I was able to apply what I had learned in Eric’s class to determine the cultural value that Kirke White’s books carried throughout the nineteenth century. I thank RBS for such a wonderful experience and for giving me the opportunity to enrich my appreciation for literature. My interest in literary reception will forever be influenced by my exposure to book production history.
Lingerr Senghor
M.A. candidate, Department of English
Wuthering Heights: Tracking the Bronte Myth in the 1858 and 1931 Editions (Course proposal and Syllabus)
I am an English literature student, so I know what a book is. Right? Not exactly. Taking Printed Books since 1800: Description & Analysis, helped me realize, in an incredibly exciting way, what it means for a book to be … a book. I had never realized how much English is primarily concerned with content studies, not book studies. What goes into the creation of a physical book, from choosing its layout (a major concern in my final project), to its spine, to its material, has a significant impact on our reading of the book. Tom Congalton and Katherine Reagan helped me realize this. Their class opened up a new and dizzying world of possibility in how to study Victorian novels’ reception histories. I found that it was useful and interesting to think about Wuthering Heights as a physical object before considering its myriad of other adaptations, and this is the work that I have submitted to the Rare Book School. I compared two editions of Wuthering Heights, thinking about them in the context of the Bronte mythos.
Elizabeth Voss
Doctoral candidate, Department of French
The Well-Traveled Text: Guillaume de Machaut’s Prise d’Alixandre
Introduction to Western Codicology, the course that I took last summer as an RBS-UVA fellow, gave me invaluable knowledge about medieval manuscripts and the skilled artisans that create them. This rare opportunity to study with Professor Albert Derolez came at a fortuitous moment, just as I was beginning work as a research assistant for the “Machaut in the Book” Mellon project. Although Guillaume de Machaut’s Prise d’Alixandre had been at the center of my doctoral studies at the University of Virginia, I had little knowledge about the late medieval book. This intensive course gave me the methodological framework to pursue the study of Machaut’s manuscripts and interrogate their integrity, particularly Manuscript A (BnF fr. 1584).
Though this highly decorated manuscript has fueled claims that Machaut closely supervised its production, the approaches to manuscript study that I discovered as Professor Derolez’s student lead me to new ideas about the manuscript's dynamism and what it means for the reader reception. Over the course of the RBS fellowship, I spent countless hours retracing the steps of manuscript creation and how the materiality of the artifact can ask different questions about the Prise.

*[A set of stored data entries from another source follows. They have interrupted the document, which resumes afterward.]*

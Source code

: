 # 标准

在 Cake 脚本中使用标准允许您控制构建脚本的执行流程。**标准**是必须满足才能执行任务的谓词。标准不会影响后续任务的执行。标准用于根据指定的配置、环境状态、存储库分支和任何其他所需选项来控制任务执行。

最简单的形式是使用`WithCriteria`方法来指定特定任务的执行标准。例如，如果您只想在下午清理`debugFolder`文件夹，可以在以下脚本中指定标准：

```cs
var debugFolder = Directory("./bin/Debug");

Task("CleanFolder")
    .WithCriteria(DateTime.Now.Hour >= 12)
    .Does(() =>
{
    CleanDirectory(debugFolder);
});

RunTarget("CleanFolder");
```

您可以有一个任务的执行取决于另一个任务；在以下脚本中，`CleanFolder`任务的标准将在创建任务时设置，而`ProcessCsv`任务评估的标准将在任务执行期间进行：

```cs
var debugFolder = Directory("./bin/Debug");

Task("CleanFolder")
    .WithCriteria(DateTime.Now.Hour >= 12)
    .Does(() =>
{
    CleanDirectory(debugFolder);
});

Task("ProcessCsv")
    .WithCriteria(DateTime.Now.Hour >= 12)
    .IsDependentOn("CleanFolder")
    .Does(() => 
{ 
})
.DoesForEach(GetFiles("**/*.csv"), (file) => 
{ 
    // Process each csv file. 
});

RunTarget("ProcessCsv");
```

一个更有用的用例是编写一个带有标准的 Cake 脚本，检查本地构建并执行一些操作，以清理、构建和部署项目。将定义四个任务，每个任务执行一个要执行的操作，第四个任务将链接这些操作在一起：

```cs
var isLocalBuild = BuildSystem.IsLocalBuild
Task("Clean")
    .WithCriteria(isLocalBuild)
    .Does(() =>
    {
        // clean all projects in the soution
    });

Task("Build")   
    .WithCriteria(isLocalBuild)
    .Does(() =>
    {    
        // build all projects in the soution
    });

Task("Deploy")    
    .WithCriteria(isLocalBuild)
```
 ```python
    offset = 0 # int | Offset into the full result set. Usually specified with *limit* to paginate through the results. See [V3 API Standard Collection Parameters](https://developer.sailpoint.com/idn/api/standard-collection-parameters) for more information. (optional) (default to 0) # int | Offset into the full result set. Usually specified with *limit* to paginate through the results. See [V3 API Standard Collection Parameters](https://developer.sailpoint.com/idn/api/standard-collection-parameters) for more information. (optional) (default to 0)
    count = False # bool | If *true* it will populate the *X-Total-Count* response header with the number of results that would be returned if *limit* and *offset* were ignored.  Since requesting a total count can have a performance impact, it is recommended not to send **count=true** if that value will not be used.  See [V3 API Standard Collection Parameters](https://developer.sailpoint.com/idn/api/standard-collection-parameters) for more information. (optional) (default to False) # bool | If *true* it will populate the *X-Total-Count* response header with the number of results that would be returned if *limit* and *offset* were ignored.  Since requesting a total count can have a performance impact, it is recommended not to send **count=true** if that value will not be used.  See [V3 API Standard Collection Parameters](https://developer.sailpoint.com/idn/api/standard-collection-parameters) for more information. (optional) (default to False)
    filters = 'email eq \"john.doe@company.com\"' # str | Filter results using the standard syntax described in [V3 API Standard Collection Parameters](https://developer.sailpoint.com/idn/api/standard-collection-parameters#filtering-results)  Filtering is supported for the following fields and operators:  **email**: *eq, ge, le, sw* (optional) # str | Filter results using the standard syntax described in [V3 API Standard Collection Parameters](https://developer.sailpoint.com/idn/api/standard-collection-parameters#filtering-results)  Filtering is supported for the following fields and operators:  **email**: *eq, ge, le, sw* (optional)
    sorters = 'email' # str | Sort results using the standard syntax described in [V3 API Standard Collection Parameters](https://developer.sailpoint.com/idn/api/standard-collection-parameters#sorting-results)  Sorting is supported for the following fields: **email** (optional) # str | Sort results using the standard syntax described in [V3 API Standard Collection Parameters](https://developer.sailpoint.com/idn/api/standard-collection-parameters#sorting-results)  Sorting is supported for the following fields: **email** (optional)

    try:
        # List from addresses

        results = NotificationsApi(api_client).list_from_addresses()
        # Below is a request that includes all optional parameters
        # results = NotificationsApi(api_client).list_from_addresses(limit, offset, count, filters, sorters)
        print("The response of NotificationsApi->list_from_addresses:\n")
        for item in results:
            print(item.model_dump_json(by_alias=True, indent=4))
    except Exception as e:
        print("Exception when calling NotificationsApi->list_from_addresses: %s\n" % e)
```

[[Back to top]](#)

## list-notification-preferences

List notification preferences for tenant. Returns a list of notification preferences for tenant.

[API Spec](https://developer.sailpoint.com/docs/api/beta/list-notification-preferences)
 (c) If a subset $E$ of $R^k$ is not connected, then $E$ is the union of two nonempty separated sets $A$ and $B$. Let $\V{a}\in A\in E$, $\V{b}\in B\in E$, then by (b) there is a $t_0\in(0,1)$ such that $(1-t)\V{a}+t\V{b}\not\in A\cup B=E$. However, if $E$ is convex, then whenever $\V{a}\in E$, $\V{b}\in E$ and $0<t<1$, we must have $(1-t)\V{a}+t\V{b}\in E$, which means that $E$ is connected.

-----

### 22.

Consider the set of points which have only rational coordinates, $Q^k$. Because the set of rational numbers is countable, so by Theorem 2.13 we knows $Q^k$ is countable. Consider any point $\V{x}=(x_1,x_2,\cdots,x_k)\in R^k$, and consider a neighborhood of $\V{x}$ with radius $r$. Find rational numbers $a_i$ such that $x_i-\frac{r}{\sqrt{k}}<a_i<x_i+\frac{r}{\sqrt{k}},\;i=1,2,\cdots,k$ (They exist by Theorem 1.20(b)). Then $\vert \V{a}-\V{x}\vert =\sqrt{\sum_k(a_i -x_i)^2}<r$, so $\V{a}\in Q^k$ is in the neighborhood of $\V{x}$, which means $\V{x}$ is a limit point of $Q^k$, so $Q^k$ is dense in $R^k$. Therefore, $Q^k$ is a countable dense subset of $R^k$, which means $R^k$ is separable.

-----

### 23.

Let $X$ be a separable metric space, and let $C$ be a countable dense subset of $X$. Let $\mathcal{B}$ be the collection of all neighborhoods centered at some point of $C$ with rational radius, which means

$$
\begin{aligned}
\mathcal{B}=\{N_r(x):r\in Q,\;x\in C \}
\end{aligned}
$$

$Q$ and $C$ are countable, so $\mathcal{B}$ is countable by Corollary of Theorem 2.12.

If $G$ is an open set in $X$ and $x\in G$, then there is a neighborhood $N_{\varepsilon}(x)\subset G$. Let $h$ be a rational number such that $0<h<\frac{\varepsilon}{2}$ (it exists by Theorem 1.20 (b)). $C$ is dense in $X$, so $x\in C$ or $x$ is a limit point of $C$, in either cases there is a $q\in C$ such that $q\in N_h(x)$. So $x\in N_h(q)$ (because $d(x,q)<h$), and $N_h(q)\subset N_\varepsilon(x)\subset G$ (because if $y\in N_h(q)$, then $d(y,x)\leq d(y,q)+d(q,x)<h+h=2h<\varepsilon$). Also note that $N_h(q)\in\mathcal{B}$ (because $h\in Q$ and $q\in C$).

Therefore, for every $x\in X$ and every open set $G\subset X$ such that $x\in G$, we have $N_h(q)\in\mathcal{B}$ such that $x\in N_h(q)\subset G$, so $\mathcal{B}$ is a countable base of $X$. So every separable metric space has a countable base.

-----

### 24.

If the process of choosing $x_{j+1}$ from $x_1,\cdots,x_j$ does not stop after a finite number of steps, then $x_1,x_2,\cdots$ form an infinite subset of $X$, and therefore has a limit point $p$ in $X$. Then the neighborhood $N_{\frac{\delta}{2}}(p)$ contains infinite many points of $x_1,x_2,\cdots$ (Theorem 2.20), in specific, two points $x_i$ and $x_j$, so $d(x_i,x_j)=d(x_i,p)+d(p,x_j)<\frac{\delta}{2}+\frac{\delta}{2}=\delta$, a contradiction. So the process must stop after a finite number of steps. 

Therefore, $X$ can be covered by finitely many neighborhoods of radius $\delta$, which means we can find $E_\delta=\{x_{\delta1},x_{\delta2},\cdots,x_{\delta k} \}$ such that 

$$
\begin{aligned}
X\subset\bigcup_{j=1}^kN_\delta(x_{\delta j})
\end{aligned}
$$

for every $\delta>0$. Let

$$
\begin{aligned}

The result of my inquiry is my paper “The Well-Traveled Text: Guillaume de Machaut's Prise d’Alixandre,” which explores Manuscript A’s visual and material textual cues. These cues, the material of the parchment, the visual iconography as well as the graphic quality of the script, recall the foreign setting of the crusade recounted in the Prise while signaling the codex’s own travel. The intersection of these two itineraries, I suggest, marks a medieval negotiation of the metaphorical relationship between reading and travel—a meaningful connection that I never would have uncovered without my RBS fellowship.